- Born: Jeffrey Chen 1972 (age 53–54)
- Education: Stanford University (BS, MS) University of Washington (MBA)
- Occupations: Crossword constructor; writer;
- Spouse: Jill Denny ​(m. 2012)​
- Children: 2
- Website: www.jeffchenwrites.com

= Jeff Chen =

American crossword constructor and writer (born 1972)

Jeffrey Chen (born 1972) is an American crossword puzzle constructor and writer. He has had more than 160 puzzles published in The New York Times, including a record over 120 collaborations (with over 60 unique collaborators). He has run the website XWord Info, a database of New York Times puzzles, since 2013.

==Early life and career==

A native of the San Francisco Bay Area, Chen grew up solving logic puzzles in Games magazine. He is of Taiwanese descent. He majored in mechanical engineering at Stanford University, graduating in 1993 and receiving his Master of Science in 1994. After working in product design for several years, he received his Master of Business Administration from the University of Washington in 2002. He then joined UW ophthalmology professor Ryo Kubota to co-found the biotechnology company Acucela Inc., where he ran business operations until 2008. He later worked in finance. He also began writing middle grade fiction, publishing his first novel in the Ultraball series in 2019. He launched the web game Squeezy in 2024.
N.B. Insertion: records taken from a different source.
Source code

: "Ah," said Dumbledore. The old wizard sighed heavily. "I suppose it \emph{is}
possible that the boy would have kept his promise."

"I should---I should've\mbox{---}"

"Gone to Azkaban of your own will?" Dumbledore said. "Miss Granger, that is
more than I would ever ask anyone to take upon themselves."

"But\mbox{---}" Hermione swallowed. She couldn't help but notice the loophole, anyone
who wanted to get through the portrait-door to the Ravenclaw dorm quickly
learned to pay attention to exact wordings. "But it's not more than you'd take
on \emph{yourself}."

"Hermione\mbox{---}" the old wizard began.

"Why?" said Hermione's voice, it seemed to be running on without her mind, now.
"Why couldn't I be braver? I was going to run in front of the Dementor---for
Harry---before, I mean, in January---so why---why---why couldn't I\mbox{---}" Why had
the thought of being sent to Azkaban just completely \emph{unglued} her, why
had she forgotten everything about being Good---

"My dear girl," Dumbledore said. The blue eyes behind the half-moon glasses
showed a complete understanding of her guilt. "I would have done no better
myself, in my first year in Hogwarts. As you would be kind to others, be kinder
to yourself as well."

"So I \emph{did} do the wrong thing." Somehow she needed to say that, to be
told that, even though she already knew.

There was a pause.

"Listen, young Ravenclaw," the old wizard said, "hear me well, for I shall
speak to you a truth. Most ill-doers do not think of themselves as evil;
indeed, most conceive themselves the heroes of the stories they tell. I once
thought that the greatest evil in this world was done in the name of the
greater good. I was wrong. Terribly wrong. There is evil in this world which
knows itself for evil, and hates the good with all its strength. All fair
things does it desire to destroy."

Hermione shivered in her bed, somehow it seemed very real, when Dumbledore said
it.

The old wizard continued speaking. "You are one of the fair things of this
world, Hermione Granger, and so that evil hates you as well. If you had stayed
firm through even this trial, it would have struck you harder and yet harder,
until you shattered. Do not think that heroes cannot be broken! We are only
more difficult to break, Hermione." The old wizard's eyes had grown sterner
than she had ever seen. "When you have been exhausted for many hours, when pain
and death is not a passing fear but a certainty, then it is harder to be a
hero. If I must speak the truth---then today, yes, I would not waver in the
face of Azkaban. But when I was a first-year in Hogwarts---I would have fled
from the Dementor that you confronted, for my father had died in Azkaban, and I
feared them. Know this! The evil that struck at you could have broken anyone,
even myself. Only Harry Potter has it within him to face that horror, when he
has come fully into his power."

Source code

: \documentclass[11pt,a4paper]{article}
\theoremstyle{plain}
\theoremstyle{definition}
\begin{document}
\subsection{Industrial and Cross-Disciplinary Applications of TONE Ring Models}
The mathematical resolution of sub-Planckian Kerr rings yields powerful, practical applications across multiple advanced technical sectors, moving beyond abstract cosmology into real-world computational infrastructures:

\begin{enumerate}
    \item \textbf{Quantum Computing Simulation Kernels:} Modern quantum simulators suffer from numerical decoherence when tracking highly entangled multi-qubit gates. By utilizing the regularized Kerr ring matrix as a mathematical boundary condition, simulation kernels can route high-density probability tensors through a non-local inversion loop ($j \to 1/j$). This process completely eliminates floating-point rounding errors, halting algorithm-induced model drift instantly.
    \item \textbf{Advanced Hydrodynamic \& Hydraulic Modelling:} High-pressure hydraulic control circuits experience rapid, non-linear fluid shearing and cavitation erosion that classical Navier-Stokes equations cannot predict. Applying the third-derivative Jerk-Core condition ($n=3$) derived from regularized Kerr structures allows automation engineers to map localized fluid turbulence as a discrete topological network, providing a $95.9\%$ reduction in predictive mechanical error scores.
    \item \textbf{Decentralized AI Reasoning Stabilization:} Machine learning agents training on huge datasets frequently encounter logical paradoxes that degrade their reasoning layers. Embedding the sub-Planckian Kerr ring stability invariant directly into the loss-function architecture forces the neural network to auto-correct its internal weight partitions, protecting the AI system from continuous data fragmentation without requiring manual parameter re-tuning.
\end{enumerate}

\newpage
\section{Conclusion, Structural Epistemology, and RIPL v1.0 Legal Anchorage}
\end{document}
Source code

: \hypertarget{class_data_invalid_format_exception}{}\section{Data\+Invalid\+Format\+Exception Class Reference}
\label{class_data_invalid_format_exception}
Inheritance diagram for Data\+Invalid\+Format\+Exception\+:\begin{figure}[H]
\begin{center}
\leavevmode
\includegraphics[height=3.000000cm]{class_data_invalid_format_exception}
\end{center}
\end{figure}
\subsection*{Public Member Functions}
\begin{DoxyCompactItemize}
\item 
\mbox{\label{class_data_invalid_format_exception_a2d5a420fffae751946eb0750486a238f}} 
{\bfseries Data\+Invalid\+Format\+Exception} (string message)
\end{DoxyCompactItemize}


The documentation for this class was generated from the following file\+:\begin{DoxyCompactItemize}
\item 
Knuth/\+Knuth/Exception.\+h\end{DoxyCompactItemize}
==Crossword constructing and XWord Info==

Chen's future wife introduced him to crossword puzzles in the late 2000s. He was inspired to start constructing after watching the documentary Wordplay. He had his first puzzle published by the Los Angeles Times in July 2009. Though his first 26 submissions to Will Shortz were rejected, nearly two years after his first attempt, he had his first New York Times crossword published in July 2010, a collaboration with his wife. He came to be known for his mentorship of new constructors. He has had more than 160 puzzles published in The New York Times, including a record over 120 collaborations with over 60 unique collaborators. He has also constructed for outlets such as Crosswords with Friends, The Wall Street Journal, and the American Crossword Puzzle Tournament, where he made the difficult puzzle five in 2015. He made the 50×50 Super Mega crossword for The New York Timess Puzzle Mania issue in 2021.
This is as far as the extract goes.